## [Problem to work on]
Gather every line from the entries below that includes "usually".

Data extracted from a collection
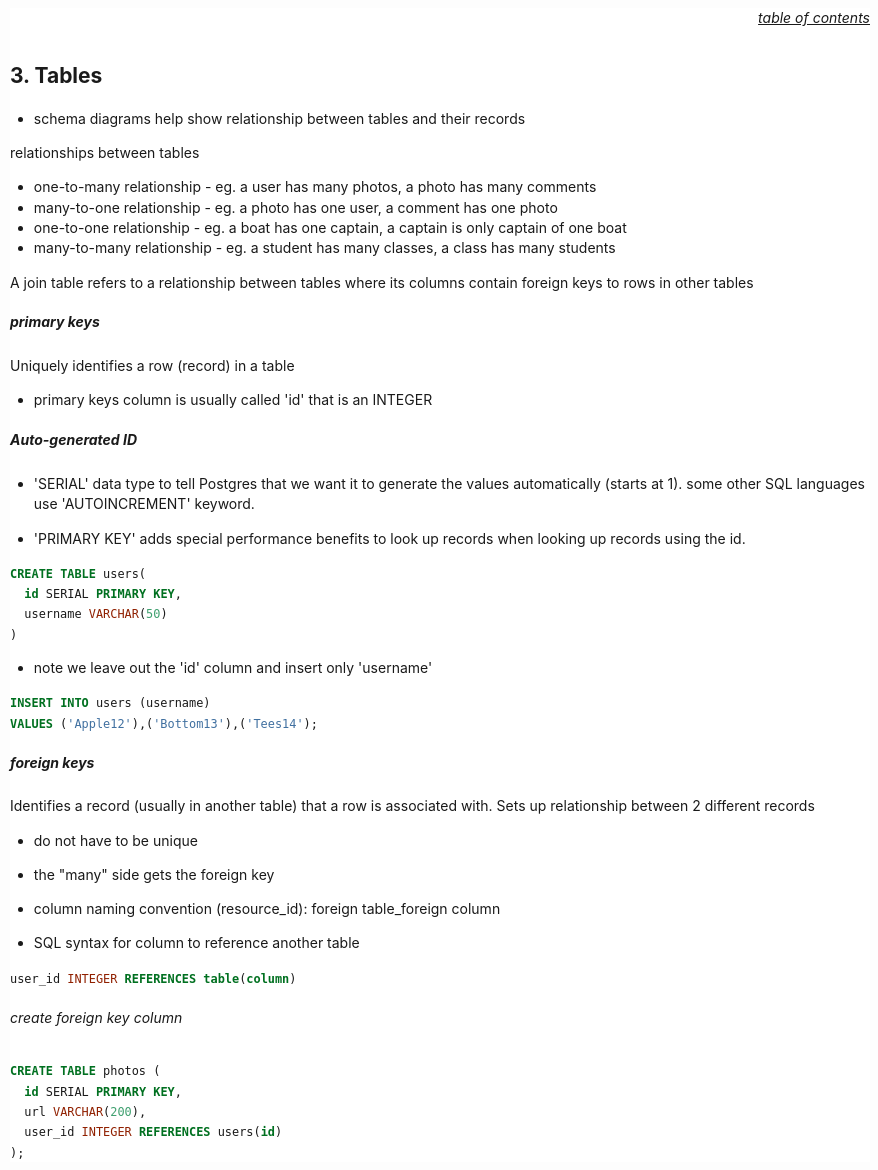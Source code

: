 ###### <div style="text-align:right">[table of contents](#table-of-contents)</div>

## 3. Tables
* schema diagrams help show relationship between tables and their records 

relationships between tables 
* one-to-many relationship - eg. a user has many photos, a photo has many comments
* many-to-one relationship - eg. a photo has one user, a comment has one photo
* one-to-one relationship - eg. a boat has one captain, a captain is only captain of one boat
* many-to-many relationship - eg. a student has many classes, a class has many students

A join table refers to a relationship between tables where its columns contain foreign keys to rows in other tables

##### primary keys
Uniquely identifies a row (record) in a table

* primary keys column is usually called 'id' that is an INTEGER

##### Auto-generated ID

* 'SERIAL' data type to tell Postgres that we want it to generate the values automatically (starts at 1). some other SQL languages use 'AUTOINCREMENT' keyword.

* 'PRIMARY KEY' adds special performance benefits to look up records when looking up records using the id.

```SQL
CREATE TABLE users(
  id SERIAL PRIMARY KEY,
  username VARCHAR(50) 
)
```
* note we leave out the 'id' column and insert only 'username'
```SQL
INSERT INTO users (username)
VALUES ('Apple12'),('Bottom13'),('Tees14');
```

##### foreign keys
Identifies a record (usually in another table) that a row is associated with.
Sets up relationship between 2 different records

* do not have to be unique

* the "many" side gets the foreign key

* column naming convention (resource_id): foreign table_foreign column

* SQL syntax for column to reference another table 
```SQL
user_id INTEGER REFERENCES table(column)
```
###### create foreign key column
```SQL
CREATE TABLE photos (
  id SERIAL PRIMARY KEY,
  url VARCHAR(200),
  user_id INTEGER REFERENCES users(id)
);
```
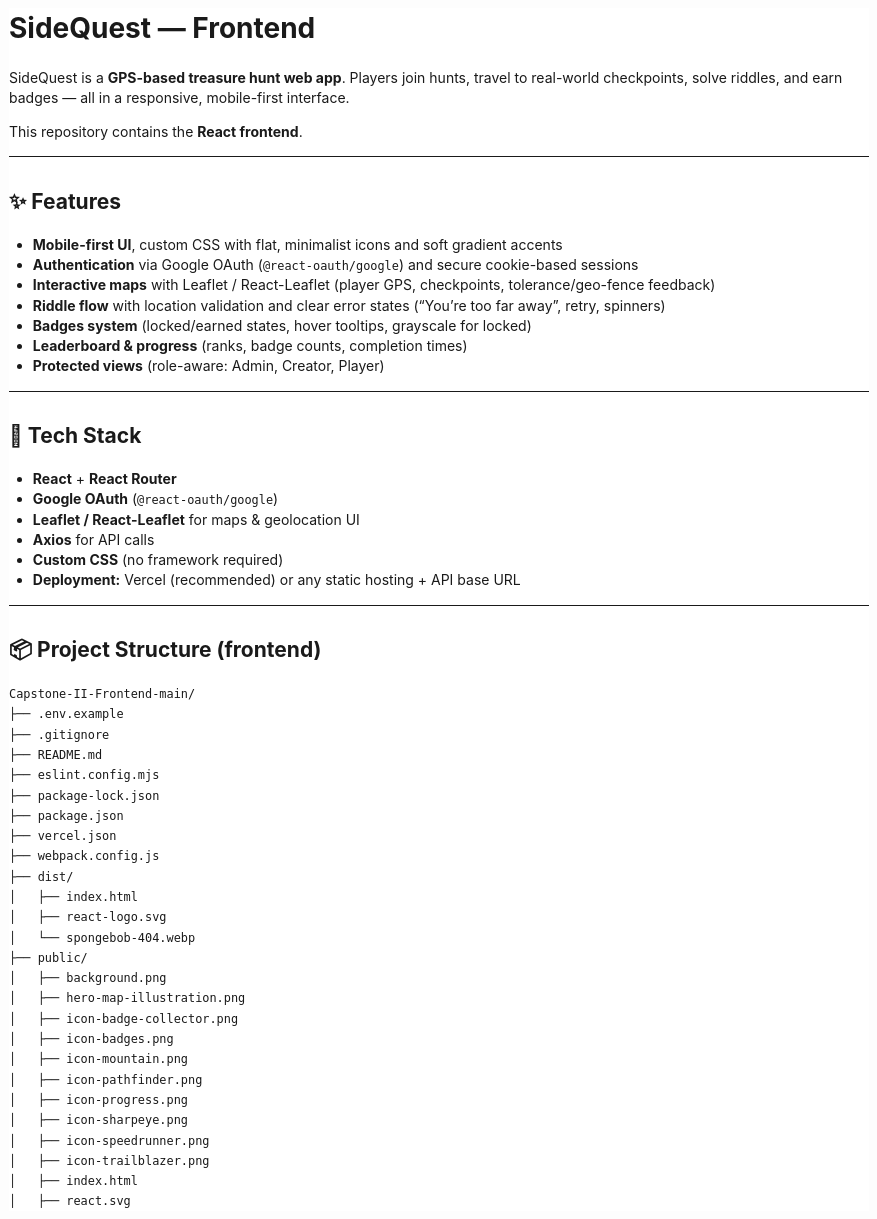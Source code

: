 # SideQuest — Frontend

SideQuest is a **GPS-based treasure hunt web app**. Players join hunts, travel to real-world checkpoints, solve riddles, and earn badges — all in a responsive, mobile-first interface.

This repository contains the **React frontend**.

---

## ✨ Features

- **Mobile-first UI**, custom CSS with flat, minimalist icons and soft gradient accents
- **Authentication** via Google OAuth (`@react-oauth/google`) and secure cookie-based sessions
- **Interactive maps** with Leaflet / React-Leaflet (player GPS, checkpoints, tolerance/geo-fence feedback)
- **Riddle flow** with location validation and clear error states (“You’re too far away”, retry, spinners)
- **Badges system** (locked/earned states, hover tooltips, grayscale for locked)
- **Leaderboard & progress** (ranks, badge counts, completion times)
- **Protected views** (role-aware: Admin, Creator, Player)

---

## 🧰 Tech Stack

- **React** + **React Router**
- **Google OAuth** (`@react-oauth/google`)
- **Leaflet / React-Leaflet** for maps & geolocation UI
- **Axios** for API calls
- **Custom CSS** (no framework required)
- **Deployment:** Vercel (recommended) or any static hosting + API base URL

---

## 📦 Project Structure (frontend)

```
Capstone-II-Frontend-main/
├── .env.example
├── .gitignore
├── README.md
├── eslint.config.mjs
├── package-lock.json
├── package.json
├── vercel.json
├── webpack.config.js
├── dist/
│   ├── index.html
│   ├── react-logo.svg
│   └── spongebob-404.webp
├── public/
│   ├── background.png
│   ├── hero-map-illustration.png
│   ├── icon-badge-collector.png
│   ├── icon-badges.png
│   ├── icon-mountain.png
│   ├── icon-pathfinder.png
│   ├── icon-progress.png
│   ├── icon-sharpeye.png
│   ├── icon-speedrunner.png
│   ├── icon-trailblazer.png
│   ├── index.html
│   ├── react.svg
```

## [Answer space]
* primary keys column is usually called 'id' that is an INTEGER
Identifies a record (usually in another table) that a row is associated with.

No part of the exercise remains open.